Task details.
Say the number of lines holding the word "faster" in the data, and leave out everything else.

Data to use.
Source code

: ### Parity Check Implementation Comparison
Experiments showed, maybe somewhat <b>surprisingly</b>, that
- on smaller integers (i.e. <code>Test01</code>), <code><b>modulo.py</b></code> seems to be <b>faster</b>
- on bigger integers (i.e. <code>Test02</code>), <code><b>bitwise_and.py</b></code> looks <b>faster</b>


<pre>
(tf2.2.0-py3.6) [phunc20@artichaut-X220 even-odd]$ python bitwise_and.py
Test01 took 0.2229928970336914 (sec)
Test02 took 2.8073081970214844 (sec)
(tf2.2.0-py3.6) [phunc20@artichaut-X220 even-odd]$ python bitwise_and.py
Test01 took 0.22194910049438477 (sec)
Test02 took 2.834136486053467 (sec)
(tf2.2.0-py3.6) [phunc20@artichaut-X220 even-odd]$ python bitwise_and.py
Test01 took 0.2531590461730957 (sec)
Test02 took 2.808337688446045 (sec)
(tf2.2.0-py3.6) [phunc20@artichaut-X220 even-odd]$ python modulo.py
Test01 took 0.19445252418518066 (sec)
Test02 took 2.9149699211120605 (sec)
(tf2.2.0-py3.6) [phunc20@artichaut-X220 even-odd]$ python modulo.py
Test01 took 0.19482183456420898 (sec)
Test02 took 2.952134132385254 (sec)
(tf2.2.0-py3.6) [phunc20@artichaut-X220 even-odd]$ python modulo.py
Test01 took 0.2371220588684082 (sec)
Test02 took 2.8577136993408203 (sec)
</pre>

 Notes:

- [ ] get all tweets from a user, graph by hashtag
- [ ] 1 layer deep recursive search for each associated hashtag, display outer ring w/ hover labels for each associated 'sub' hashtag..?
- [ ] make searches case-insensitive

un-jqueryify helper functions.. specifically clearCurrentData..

Response box.
2